Methods: This thesis is split into two investigation directions. The first investigation is to implement new Augmented Reality markers with concealed information such as bar-code or quick response code while keeping most of the visual information of the original texture. The second investigation demonstrates the Augmented Reality marker without using any embedded codes and original texture modification required by immersing the machine learning technology into the marker detection process. The new approach incorporated Machine Learning using deep neural networks to detect and track the Augmented Reality application’s marker targets. The research implemented the auto-generated dataset tool, which uses for the Machine Learning dataset preparation step.
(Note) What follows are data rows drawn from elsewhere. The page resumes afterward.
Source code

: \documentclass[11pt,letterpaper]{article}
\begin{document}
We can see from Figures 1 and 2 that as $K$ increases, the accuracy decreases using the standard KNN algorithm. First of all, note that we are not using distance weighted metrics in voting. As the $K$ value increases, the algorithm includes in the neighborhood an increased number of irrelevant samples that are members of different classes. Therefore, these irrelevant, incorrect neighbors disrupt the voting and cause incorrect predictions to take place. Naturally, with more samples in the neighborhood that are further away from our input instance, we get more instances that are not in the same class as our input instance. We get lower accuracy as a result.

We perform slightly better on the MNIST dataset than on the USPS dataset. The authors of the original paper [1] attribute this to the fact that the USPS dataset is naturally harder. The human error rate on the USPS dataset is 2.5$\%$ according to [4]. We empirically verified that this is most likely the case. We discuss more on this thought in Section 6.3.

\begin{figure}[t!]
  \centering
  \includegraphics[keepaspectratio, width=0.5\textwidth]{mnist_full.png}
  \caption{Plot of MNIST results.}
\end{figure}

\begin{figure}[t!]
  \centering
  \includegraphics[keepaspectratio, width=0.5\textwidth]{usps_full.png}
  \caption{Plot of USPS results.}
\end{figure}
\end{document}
The final iOS prototype application was developed to incorporate object detection, object tracking and Augmented Reality. The Machine Learning model was taught to recognise the differences between targets using YOLO’s most famous object detection methods. The model was trained by either Pytorch, and the final product uses a valuable toolkit for developing the Augmented Reality application called ARKit.
Results: Several different experimental exercises have been conducted to qualify the proposed methods on technical performances. The experimental outcomes indicated that the object detection model could achieve over 80% precision, over 90% recall, and over 70% mean average precision using proposed synthetic datasets. The proposed method significantly improves object detection accuracy where it could achieve at least 18% higher than the real-world dataset. The iOS prototype can detect the target markers and display the augmented objects under different lighting conditions at an average rate of 50 frames per second.